INFORMATION below:

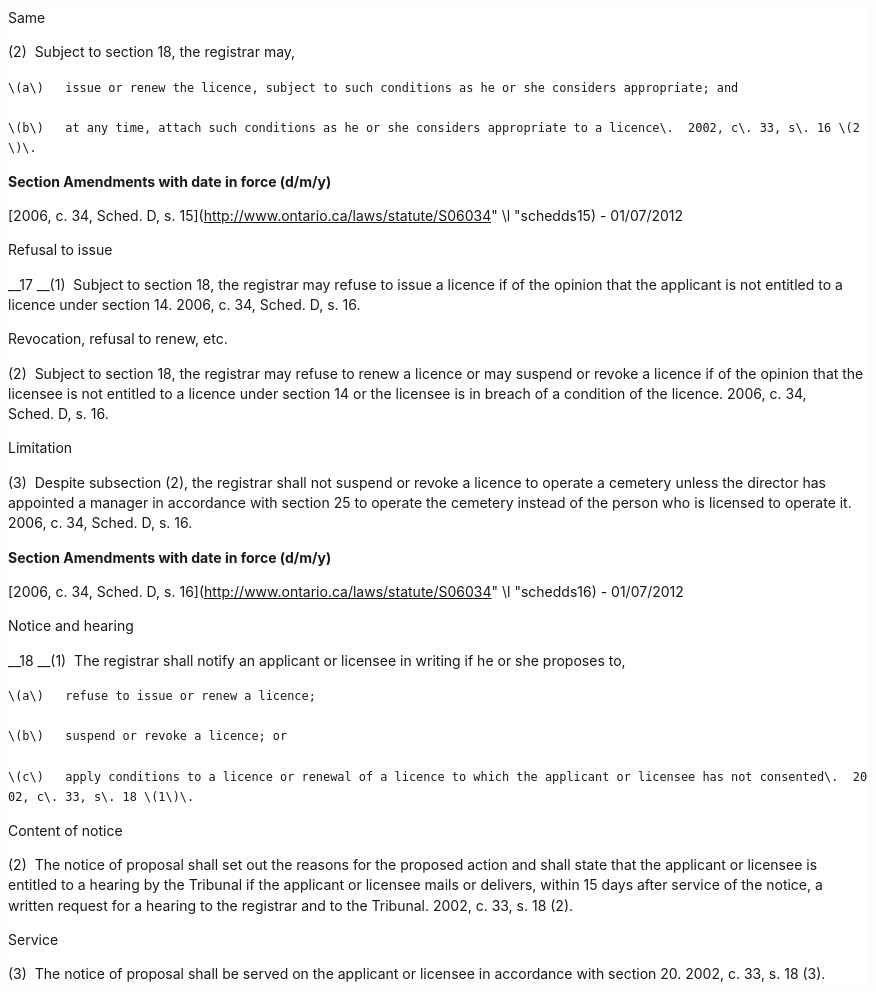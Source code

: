 Same

\(2\)  Subject to section 18, the registrar may,

	\(a\)	issue or renew the licence, subject to such conditions as he or she considers appropriate; and

	\(b\)	at any time, attach such conditions as he or she considers appropriate to a licence\.  2002, c\. 33, s\. 16 \(2\)\.

__Section Amendments with date in force \(d/m/y\)__

[2006, c\. 34, Sched\. D, s\. 15](http://www.ontario.ca/laws/statute/S06034" \l "schedds15) \- 01/07/2012

Refusal to issue

<a id="BK19"></a>__17 __\(1\)  Subject to section 18, the registrar may refuse to issue a licence if of the opinion that the applicant is not entitled to a licence under section 14\.  2006, c\. 34, Sched\. D, s\. 16\.

Revocation, refusal to renew, etc\.

\(2\)  Subject to section 18, the registrar may refuse to renew a licence or may suspend or revoke a licence if of the opinion that the licensee is not entitled to a licence under section 14 or the licensee is in breach of a condition of the licence\.  2006, c\. 34, Sched\. D, s\. 16\.

Limitation

\(3\)  Despite subsection \(2\), the registrar shall not suspend or revoke a licence to operate a cemetery unless the director has appointed a manager in accordance with section 25 to operate the cemetery instead of the person who is licensed to operate it\.  2006, c\. 34, Sched\. D, s\. 16\.

__Section Amendments with date in force \(d/m/y\)__

[2006, c\. 34, Sched\. D, s\. 16](http://www.ontario.ca/laws/statute/S06034" \l "schedds16) \- 01/07/2012

Notice and hearing

<a id="BK20"></a>__18 __\(1\)  The registrar shall notify an applicant or licensee in writing if he or she proposes to,

	\(a\)	refuse to issue or renew a licence;

	\(b\)	suspend or revoke a licence; or

	\(c\)	apply conditions to a licence or renewal of a licence to which the applicant or licensee has not consented\.  2002, c\. 33, s\. 18 \(1\)\.

Content of notice

\(2\)  The notice of proposal shall set out the reasons for the proposed action and shall state that the applicant or licensee is entitled to a hearing by the Tribunal if the applicant or licensee mails or delivers, within 15 days after service of the notice, a written request for a hearing to the registrar and to the Tribunal\.  2002, c\. 33, s\. 18 \(2\)\.

Service

\(3\)  The notice of proposal shall be served on the applicant or licensee in accordance with section 20\.  2002, c\. 33, s\. 18 \(3\)\.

End of INFORMATION.

◆ EXERCISE DIRECTIONS ◆
From the listing, count how many lines contain the string "hearing", and answer with the number by itself.

◆ EXERCISE RESPONSE ◆
2